Le quotidien est géré par les hommes qui travaillent dur aux champs, les femmes toutes illettrées s'occupent de la maison sans aucun contact avec l'extérieur. Les enfants vont à l'école jusqu'à douze ans où ils étudient des textes religieux. Une société bloquée au XIXème siècle, loin des vices et de la corruption du monde moderne ?

Pourtant dans cette communauté mennonite Bolivienne, entre 2005 et 2009, de nombreuses femmes âgées de trois (oui vous avez bien lu) à soixante-cinq ans ont été victimes de viols à répétitions pendant leur sommeil. Des hommes, après les avoir droguées avec un anesthésiant pour chevaux, les battaient et les violaient durant la nuit. Au matin les victimes se réveillaient le corps en sang et couvertes de bleus, sans aucun souvenir.

Pour les mennonites, les femmes sont une sorte de chainon manquant entre l'homme et l'animal, soit les victimes mentent pour masquer leurs turpitudes, soit elles sont victimes des attaques de Satan qui les puni de leurs pêchés. Lorsque les bourreaux seront reconnus par une femme qui se réveille en plein viol, une question se pose alors, les mennonites peuvent-ils reconnaitre la justice des hommes ?

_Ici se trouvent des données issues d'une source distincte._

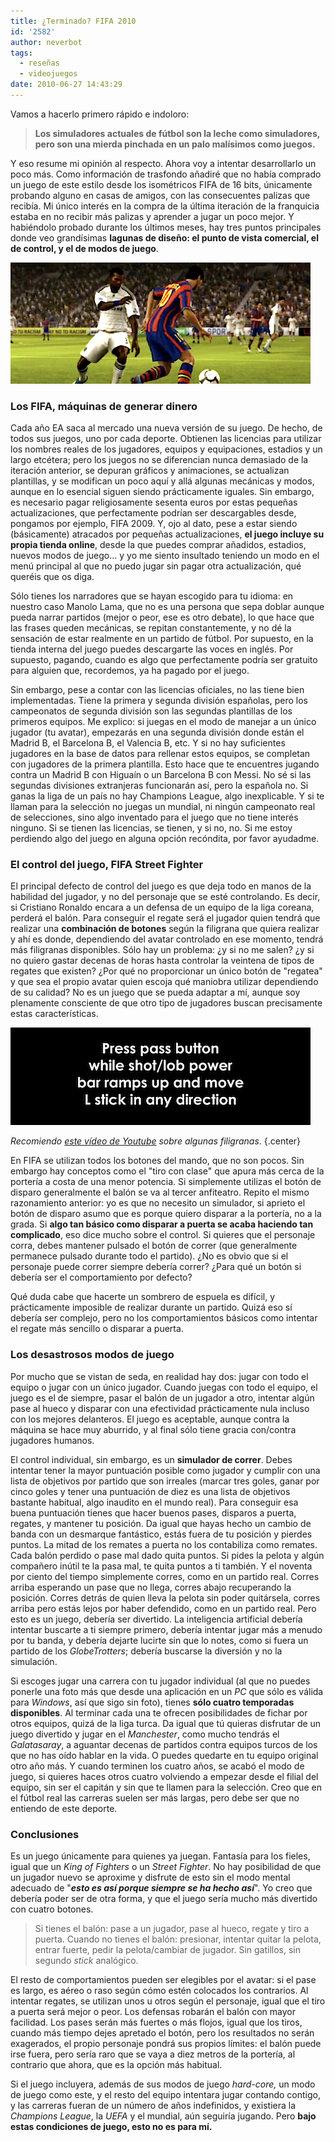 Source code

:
 ```yaml
---
title: ¿Terminado? FIFA 2010
id: '2582'
author: neverbot
tags:
  - reseñas
  - videojuegos
date: 2010-06-27 14:43:29
---
```


Vamos a hacerlo primero rápido e indoloro:

> **Los simuladores actuales de fútbol son la leche como simuladores, pero son una mierda pinchada en un palo malísimos como juegos.**

Y eso resume mi opinión al respecto. Ahora voy a intentar desarrollarlo un poco más. Como información de trasfondo añadiré que no había comprado un juego de este estilo desde los isométricos FIFA de 16 bits, únicamente probando alguno en casas de amigos, con las consecuentes palizas que recibía. Mi único interés en la compra de la última iteración de la franquicia estaba en no recibir más palizas y aprender a jugar un poco mejor. Y habiéndolo probado durante los últimos meses, hay tres puntos principales donde veo grandísimas **lagunas de diseño: el punto de vista comercial, el de control, y el de modos de juego**.

![Captura de pantalla 2010-06-27 a las 14.26.51.png](./terminado-fifa-2010/Captura-de-pantalla-2010-06-27-a-las-14.26.51.png)

### Los FIFA, máquinas de generar dinero

Cada año EA saca al mercado una nueva versión de su juego. De hecho, de todos sus juegos, uno por cada deporte. Obtienen las licencias para utilizar los nombres reales de los jugadores, equipos y equipaciones, estadios y un largo etcétera; pero los juegos no se diferencian nunca demasiado de la iteración anterior, se depuran gráficos y animaciones, se actualizan plantillas, y se modifican un poco aquí y allá algunas mecánicas y modos, aunque en lo esencial siguen siendo prácticamente iguales. Sin embargo, es necesario pagar religiosamente sesenta euros por estas pequeñas actualizaciones, que perfectamente podrían ser descargables desde, pongamos por ejemplo, FIFA 2009. Y, ojo al dato, pese a estar siendo (básicamente) atracados por pequeñas actualizaciones, **el juego incluye su propia tienda online**, desde la que puedes comprar añadidos, estadios, nuevos modos de juego... y yo me siento insultado teniendo un modo en el menú principal al que no puedo jugar sin pagar otra actualización, qué queréis que os diga.

Sólo tienes los narradores que se hayan escogido para tu idioma: en nuestro caso Manolo Lama, que no es una persona que sepa doblar aunque pueda narrar partidos (mejor o peor, ese es otro debate), lo que hace que las frases queden mecánicas, se repitan constantemente, y no dé la sensación de estar realmente en un partido de fútbol. Por supuesto, en la tienda interna del juego puedes descargarte las voces en inglés. Por supuesto, pagando, cuando es algo que perfectamente podría ser gratuito para alguien que, recordemos, ya ha pagado por el juego.

Sin embargo, pese a contar con las licencias oficiales, no las tiene bien implementadas. Tiene la primera y segunda división españolas, pero los campeonatos de segunda división son las segundas plantillas de los primeros equipos. Me explico: si juegas en el modo de manejar a un único jugador (tu avatar), empezarás en una segunda división donde están el Madrid B, el Barcelona B, el Valencia B, etc. Y si no hay suficientes jugadores en la base de datos para rellenar estos equipos, se completan con jugadores de la primera plantilla. Esto hace que te encuentres jugando contra un Madrid B con Higuaín o un Barcelona B con Messi. No sé si las segundas divisiones extranjeras funcionarán así, pero la española no. Si ganas la liga de un país no hay Champions League, algo inexplicable. Y si te llaman para la selección no juegas un mundial, ni ningún campeonato real de selecciones, sino algo inventado para el juego que no tiene interés ninguno. Si se tienen las licencias, se tienen, y si no, no. Si me estoy perdiendo algo del juego en alguna opción recóndita, por favor ayudadme.

### El control del juego, FIFA Street Fighter

El principal defecto de control del juego es que deja todo en manos de la habilidad del jugador, y no del personaje que se esté controlando. Es decir, si Cristiano Ronaldo encara a un defensa de un equipo de la liga coreana, perderá el balón. Para conseguir el regate será el jugador quien tendrá que realizar una **combinación de botones** según la filigrana que quiera realizar y ahí es donde, dependiendo del avatar controlado en ese momento, tendrá más filigranas disponibles. Sólo hay un problema: ¿y si no me salen? ¿y si no quiero gastar decenas de horas hasta controlar la veintena de tipos de regates que existen? ¿Por qué no proporcionar un único botón de "regatea" y que sea el propio avatar quien escoja qué maniobra utilizar dependiendo de su calidad? No es un juego que se pueda adaptar a mí, aunque soy plenamente consciente de que otro tipo de jugadores buscan precisamente estas características.

![Captura de pantalla 2010-06-27 a las 14.32.33.png](./terminado-fifa-2010/Captura-de-pantalla-2010-06-27-a-las-14.32.33.png)

_Recomiendo_ [_este vídeo de Youtube_](http://www.youtube.com/watch?v=h8tgRw8I7U0) _sobre algunas filigranas_. {.center}

En FIFA se utilizan todos los botones del mando, que no son pocos. Sin embargo hay conceptos como el "tiro con clase" que apura más cerca de la portería a costa de una menor potencia. Si simplemente utilizas el botón de disparo generalmente el balón se va al tercer anfiteatro. Repito el mismo razonamiento anterior: yo es que no necesito un simulador, si aprieto el botón de disparo asumo que es porque quiero disparar a la portería, no a la grada. Si **algo tan básico como disparar a puerta se acaba haciendo tan complicado**, eso dice mucho sobre el control. Si quieres que el personaje corra, debes mantener pulsado el botón de correr (que generalmente permanece pulsado durante todo el partido). ¿No es obvio que si el personaje puede correr siempre debería correr? ¿Para qué un botón si debería ser el comportamiento por defecto?

Qué duda cabe que hacerte un sombrero de espuela es difícil, y prácticamente imposible de realizar durante un partido. Quizá eso sí debería ser complejo, pero no los comportamientos básicos como intentar el regate más sencillo o disparar a puerta.

### Los desastrosos modos de juego

Por mucho que se vistan de seda, en realidad hay dos: jugar con todo el equipo o jugar con un único jugador. Cuando juegas con todo el equipo, el juego es el de siempre, pasar el balón de un jugador a otro, intentar algún pase al hueco y disparar con una efectividad prácticamente nula incluso con los mejores delanteros. El juego es aceptable, aunque contra la máquina se hace muy aburrido, y al final sólo tiene gracia con/contra jugadores humanos.

El control individual, sin embargo, es un **simulador de correr**. Debes intentar tener la mayor puntuación posible como jugador y cumplir con una lista de objetivos por partido que son irreales (marcar tres goles, ganar por cinco goles y tener una puntuación de diez es una lista de objetivos bastante habitual, algo inaudito en el mundo real). Para conseguir esa buena puntuación tienes que hacer buenos pases, disparos a puerta, regates, y mantener tu posición. Da igual que hayas hecho un cambio de banda con un desmarque fantástico, estás fuera de tu posición y pierdes puntos. La mitad de los remates a puerta no los contabiliza como remates. Cada balón perdido o pase mal dado quita puntos. Si pides la pelota y algún compañero inútil te la pasa mal, te quita puntos a ti también. Y el noventa por ciento del tiempo simplemente corres, como en un partido real. Corres arriba esperando un pase que no llega, corres abajo recuperando la posición. Corres detrás de quien lleva la pelota sin poder quitársela, corres arriba pero estás lejos por haber defendido, como en un partido real. Pero esto es un juego, debería ser divertido. La inteligencia artificial debería intentar buscarte a ti siempre primero, debería intentar jugar más a menudo por tu banda, y debería dejarte lucirte sin que lo notes, como si fuera un partido de los _GlobeTrotters_; debería buscarse la diversión y no la simulación.

Si escoges jugar una carrera con tu jugador individual (al que no puedes ponerle una foto más que desde una aplicación en un _PC_ que sólo es válida para _Windows_, así que sigo sin foto), tienes **sólo cuatro temporadas disponibles**. Al terminar cada una te ofrecen posibilidades de fichar por otros equipos, quizá de la liga turca. Da igual que tú quieras disfrutar de un juego divertido y jugar en el _Manchester_, como mucho tendrás el _Galatasaray_, a aguantar decenas de partidos contra equipos turcos de los que no has oído hablar en la vida. O puedes quedarte en tu equipo original otro año más. Y cuando terminen los cuatro años, se acabó el modo de juego, si quieres haces otros cuatro volviendo a empezar desde el filial del equipo, sin ser el capitán y sin que te llamen para la selección. Creo que en el fútbol real las carreras suelen ser más largas, pero debe ser que no entiendo de este deporte.

### Conclusiones

Es un juego únicamente para quienes ya juegan. Fantasía para los fieles, igual que un _King of Fighters_ o un _Street Fighter_. No hay posibilidad de que un jugador nuevo se aproxime y disfrute de esto sin el modo mental adecuado de "**_esto es así porque siempre se ha hecho así_**". Yo creo que debería poder ser de otra forma, y que el juego sería mucho más divertido con cuatro botones.

> Si tienes el balón: pase a un jugador, pase al hueco, regate y tiro a puerta. Cuando no tienes el balón: presionar, intentar quitar la pelota, entrar fuerte, pedir la pelota/cambiar de jugador. Sin gatillos, sin segundo _stick_ analógico.

El resto de comportamientos pueden ser elegibles por el avatar: si el pase es largo, es aéreo o raso según cómo estén colocados los contrarios. Al intentar regates, se utilizan unos u otros según el personaje, igual que el tiro a puerta será mejor o peor. Los defensas robarán el balón con mayor facilidad. Los pases serán más fuertes o más flojos, igual que los tiros, cuando más tiempo dejes apretado el botón, pero los resultados no serán exagerados, el propio personaje pondrá sus propios límites: el balón puede irse fuera, pero sería raro que se vaya a diez metros de la portería, al contrario que ahora, que es la opción más habitual.

Si el juego incluyera, además de sus modos de juego _hard-core,_ un modo de juego como este, y el resto del equipo intentara jugar contando contigo, y las carreras fueran de un número de años indefinidos, y existiera la _Champions League_, la _UEFA_ y el mundial, aún seguiría jugando. Pero **bajo estas condiciones de juego, esto no es para mí.** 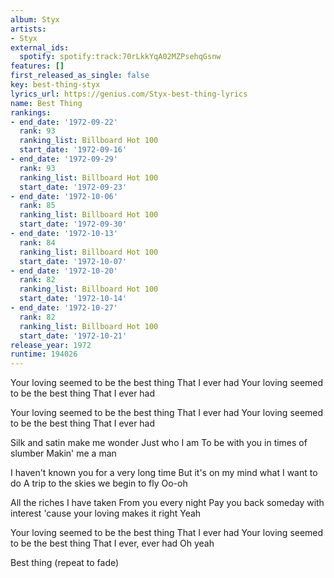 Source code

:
 ```yaml
---
album: Styx
artists:
- Styx
external_ids:
  spotify: spotify:track:70rLkkYqA02MZPsehqGsnw
features: []
first_released_as_single: false
key: best-thing-styx
lyrics_url: https://genius.com/Styx-best-thing-lyrics
name: Best Thing
rankings:
- end_date: '1972-09-22'
  rank: 93
  ranking_list: Billboard Hot 100
  start_date: '1972-09-16'
- end_date: '1972-09-29'
  rank: 93
  ranking_list: Billboard Hot 100
  start_date: '1972-09-23'
- end_date: '1972-10-06'
  rank: 85
  ranking_list: Billboard Hot 100
  start_date: '1972-09-30'
- end_date: '1972-10-13'
  rank: 84
  ranking_list: Billboard Hot 100
  start_date: '1972-10-07'
- end_date: '1972-10-20'
  rank: 82
  ranking_list: Billboard Hot 100
  start_date: '1972-10-14'
- end_date: '1972-10-27'
  rank: 82
  ranking_list: Billboard Hot 100
  start_date: '1972-10-21'
release_year: 1972
runtime: 194026
---
```

Your loving seemed to be the best thing
That I ever had
Your loving seemed to be the best thing
That I ever had

Your loving seemed to be the best thing
That I ever had
Your loving seemed to be the best thing
That I ever had

Silk and satin make me wonder
Just who I am
To be with you in times of slumber
Makin' me a man

I haven't known you for a very long time
But it's on my mind what I want to do
A trip to the skies we begin to fly
Oo-oh

All the riches I have taken
From you every night
Pay you back someday with interest
'cause your loving makes it right
Yeah

Your loving seemed to be the best thing
That I ever had
Your loving seemed to be the best thing
That I ever, ever had
Oh yeah

Best thing
(repeat to fade)
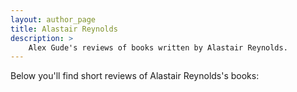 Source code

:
 ```yaml
---
layout: author_page
title: Alastair Reynolds
description: >
    Alex Gude's reviews of books written by Alastair Reynolds.
---
```


Below you'll find short reviews of Alastair Reynolds's books: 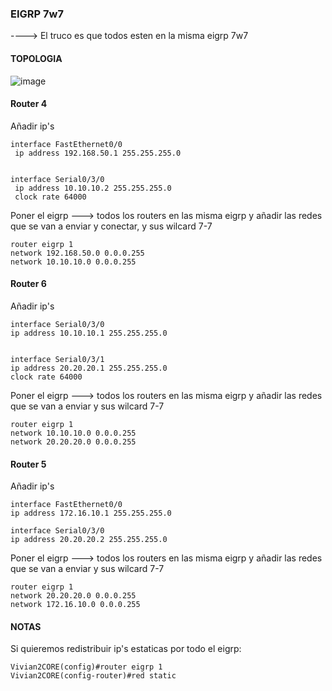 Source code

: ### EIGRP 7w7
----> El truco es que todos esten en la misma eigrp 7w7
#### TOPOLOGIA 
![image](https://github.com/JZane21/comandos-packet-tracer/assets/40927763/830d34f9-a82c-4e8e-bd27-291354883114)


#### Router 4

Añadir ip's
```
interface FastEthernet0/0
 ip address 192.168.50.1 255.255.255.0


interface Serial0/3/0
 ip address 10.10.10.2 255.255.255.0
 clock rate 64000
```

Poner el eigrp ---> todos los routers en las misma eigrp y añadir las redes que se van a enviar y conectar, y sus wilcard 7-7

```
router eigrp 1
network 192.168.50.0 0.0.0.255
network 10.10.10.0 0.0.0.255
```

#### Router 6

Añadir ip's
```
interface Serial0/3/0
ip address 10.10.10.1 255.255.255.0


interface Serial0/3/1
ip address 20.20.20.1 255.255.255.0
clock rate 64000
```

Poner el eigrp ---> todos los routers en las misma eigrp y añadir las redes que se van a enviar y sus wilcard 7-7
```
router eigrp 1
network 10.10.10.0 0.0.0.255
network 20.20.20.0 0.0.0.255
```


#### Router 5
Añadir ip's

```
interface FastEthernet0/0
ip address 172.16.10.1 255.255.255.0

interface Serial0/3/0
ip address 20.20.20.2 255.255.255.0
```
Poner el eigrp ---> todos los routers en las misma eigrp y añadir las redes que se van a enviar y sus wilcard 7-7

```
router eigrp 1
network 20.20.20.0 0.0.0.255
network 172.16.10.0 0.0.0.255
```

#### NOTAS  
Si quieremos redistribuir ip's estaticas por todo el eigrp:
```pk
Vivian2CORE(config)#router eigrp 1
Vivian2CORE(config-router)#red static
```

« Salomé poursuit : Et quand nos hommes nous ont usées jusqu'à la corde, quand ils ont fait de nous des femmes qui, à trente ans, ont l'air d'en avoir soixante, des femmes avec un utérus qui, littéralement, menace de tomber sur le sol immaculé de notre cuisine, des femmes finies, ils se tournent vers nos filles. Et s'ils pouvaient nous vendre à l'encan ils le feraient sans hésiter. »

Elles sont huit femmes, dans un fenil, cachées du regard des hommes, elles ont quarante-huit heures pour décider de leur avenir. Se venger est un passeport pour l'enfer, pardonner serait un accès direct pour le paradis.

« Ceux qu'elles disent » est un livre rare, un précipité philosophique sur des vies contrôlées par la peur. Une conversation profonde sur la culpabilité, la résilience et le possible pardon. Que peut l'innocence face à la barbarie ordinaire et institutionnelle ?

Miriam Toews, qui connait parfaitement ces femmes, leur donnent la parole pour la première fois de leur vie dans un roman bouleversant. Une lecture qui marque.


Lien : http://www.baz-art.org/archi..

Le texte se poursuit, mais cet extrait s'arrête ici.